Demikian sebagian kutipan dialog Ayin dengan Jaksa Agung Muda Perdata dan Tata Usaha Negara (Jamdatun), Untung Udji Santoso itu:
”Gimana, Yin.”
”Itu, si Urip. Tapi ini aku sudah pakai nomor telepon lain ini, aman. Ketangkep KPK di rumah.”
”Di mana ketangkep?”
”Kan, mau eksekusi itu kan….”
”Eksekusi apa?”
”Ya, biasa. Tanda terima kasih itu.”
”Terima kasih apa? Perkara apa?”
”Enggak ada sebenarnya? Enggak ada perkara apa-apa. Cuma dia kan baru terima dari Urip... Urip kita. Sekarang telepon dulu Antasari, deh. Bagaimana cara ngamaninnya itu.”
”Sebentar saya telepon dulu si Fery.”
”Fery sudah aku suruh Djoko.”
Kalau Ayin dengan Kemas bisa download di sini atau di sana.
Artalyta tak menyangkal itu suaranya.
Di mata pengacara senior yang juga mantan staf ahli Jaksa Agung Abdul Rahman Saleh, Kamal Firdaus, isi rekaman yang disadap Komisi terang-benderang menunjukkan dekatnya Ayin dengan para petinggi kejaksaan. ”Yang satu dipanggil Mas, yang satu dipanggil Bang, betapa mesranya,” ujarnya. Rekaman itu, menurut Kamal, membuktikan kecurigaannya sejak awal. Yakni, Urip tidak ”bermain” sendiri. ”Presiden harus memerintahkan Jaksa Agung menindaklanjuti segala sesuatu di balik dialog itu,” ujarnya.

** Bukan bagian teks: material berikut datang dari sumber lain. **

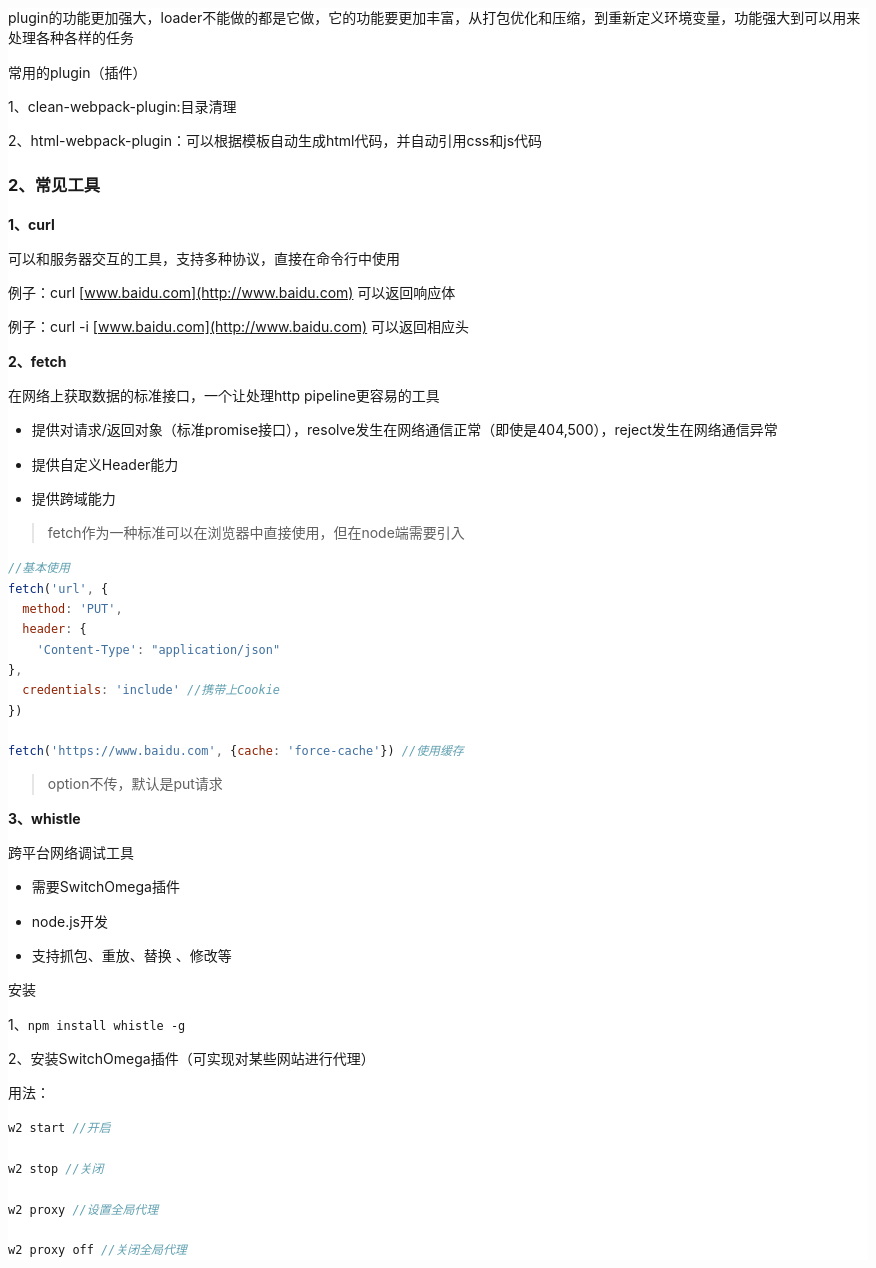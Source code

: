 plugin的功能更加强大，loader不能做的都是它做，它的功能要更加丰富，从打包优化和压缩，到重新定义环境变量，功能强大到可以用来处理各种各样的任务

常用的plugin（插件）

1、clean-webpack-plugin:目录清理

2、html-webpack-plugin：可以根据模板自动生成html代码，并自动引用css和js代码

### 2、常见工具

**1、curl**

可以和服务器交互的工具，支持多种协议，直接在命令行中使用

例子：curl [www.baidu.com](http://www.baidu.com) 可以返回响应体

例子：curl -i [www.baidu.com](http://www.baidu.com) 可以返回相应头

**2、fetch**

在网络上获取数据的标准接口，一个让处理http pipeline更容易的工具

+ 提供对请求/返回对象（标准promise接口），resolve发生在网络通信正常（即使是404,500），reject发生在网络通信异常

+ 提供自定义Header能力

+ 提供跨域能力

> fetch作为一种标准可以在浏览器中直接使用，但在node端需要引入

```js
//基本使用
fetch('url', {
  method: 'PUT',
  header: {
    'Content-Type': "application/json"
},
  credentials: 'include' //携带上Cookie
})

fetch('https://www.baidu.com', {cache: 'force-cache'}) //使用缓存
```

> option不传，默认是put请求

**3、whistle**

跨平台网络调试工具

+ 需要SwitchOmega插件

+ node.js开发

+ 支持抓包、重放、替换 、修改等 

安装

1、`npm install whistle -g`

2、安装SwitchOmega插件（可实现对某些网站进行代理）

用法：

```js
w2 start //开启

w2 stop //关闭

w2 proxy //设置全局代理

w2 proxy off //关闭全局代理
```
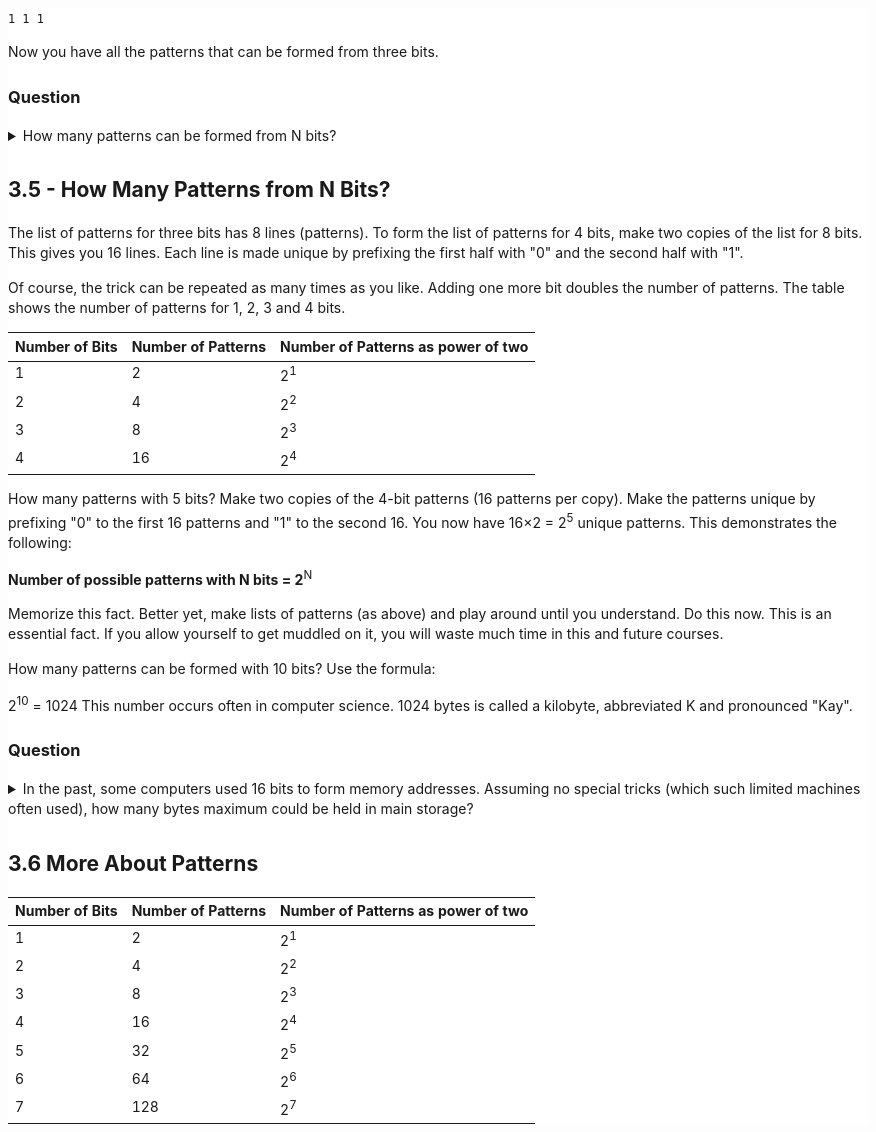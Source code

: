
 ```
1 1 1
```
Now you have all the patterns that can be formed from three bits.

### Question
<details><summary>
How many patterns can be formed from N bits?
</summary></details>

## 3.5 - How Many Patterns from N Bits?
The list of patterns for three bits has 8 lines (patterns). To form the list of patterns for 4 bits, make two copies of the list for 8 bits. This gives you 16 lines. Each line is made unique by prefixing the first half with "0" and the second half with "1".

Of course, the trick can be repeated as many times as you like. Adding one more bit doubles the number of patterns. The table shows the number of patterns for 1, 2, 3 and 4 bits.

| Number of Bits |Number of Patterns |	Number of Patterns as power of two |
|----------------|---------------|------------------|
| 1 |	2 |	2<sup>1</sup>|
| 2 |	4 |	2<sup>2</sup>|
| 3 |	8	|2<sup>3</sup>|
| 4 |	16 | 2<sup>4</sup>|

How many patterns with 5 bits? Make two copies of the 4-bit patterns (16 patterns per copy). Make the patterns unique by prefixing "0" to the first 16 patterns and "1" to the second 16. You now have 16×2 = 2<sup>5</sup> unique patterns. This demonstrates the following:

**Number of possible patterns with N bits  =  2**<sup>N</sup>

Memorize this fact. Better yet, make lists of patterns (as above) and play around until you understand. Do this now. This is an essential fact. If you allow yourself to get muddled on it, you will waste much time in this and future courses.

How many patterns can be formed with 10 bits? Use the formula:

2<sup>10</sup> = 1024
This number occurs often in computer science. 1024 bytes is called a kilobyte, abbreviated K and pronounced "Kay".

### Question
<details><summary>
        In the past, some computers used 16 bits to form memory addresses. Assuming no special tricks (which such limited machines often used), how many bytes maximum could be held in main storage?
    </summary></details>

## 3.6 More About Patterns

| Number of Bits |	Number of Patterns | Number of Patterns as power of two |
|------------|------------|---------|
| 1 |	2 |	2<sup>1</sup>|
| 2 |	4 |	2<sup>2</sup>|
| 3	| 8 |	2<sup>3</sup>|
| 4	| 16 |	2<sup>4</sup>|
| 5	| 32 |	2<sup>5</sup>|
| 6	| 64 |	2<sup>6</sup>|
| 7	| 128 |	2<sup>7</sup>|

Kepada sumber yang menengoknya sebulan lalu, Urip menyatakan tuduhan menerima suap terhadap dirinya tidak kuat. ”Kalaupun ada rekaman telepon, itu bukan alat bukti,” kata sumber itu menirukan argumentasi Urip. Di depan kawannya, Urip tetap menyatakan uang itu ia pinjam dari Artalyta untuk bisnis permata. Dan tidak terkait dengan keputusan kejaksaan yang menghentikan penyelidikan terhadap kasus Bantuan Likuiditas Sjamsul.
Soal rekaman suara bukan sebagai alat bukti dibenarkan pakar hukum pidana dari Universitas Indonesia, Indrianto Senoadji. Menurut Indrianto, rekaman hanya bisa dipakai sebagai petunjuk. ”Karena bisa direkayasa dengan kemajuan teknologi,” ujarnya. ”Jadi, harus dibenarkan dengan alat bukti tertulis atau ahli.” *)
Ayin — sebutan akrab Artalyta, memang si Ratu loby. Siapa yang tak bertekuk lutut padanya. Tentu saja untuk menekuk lutut mereka, Ayin perlu 'Surat Perintah dari Jenderal Sudirman' yang bergebok-gebok.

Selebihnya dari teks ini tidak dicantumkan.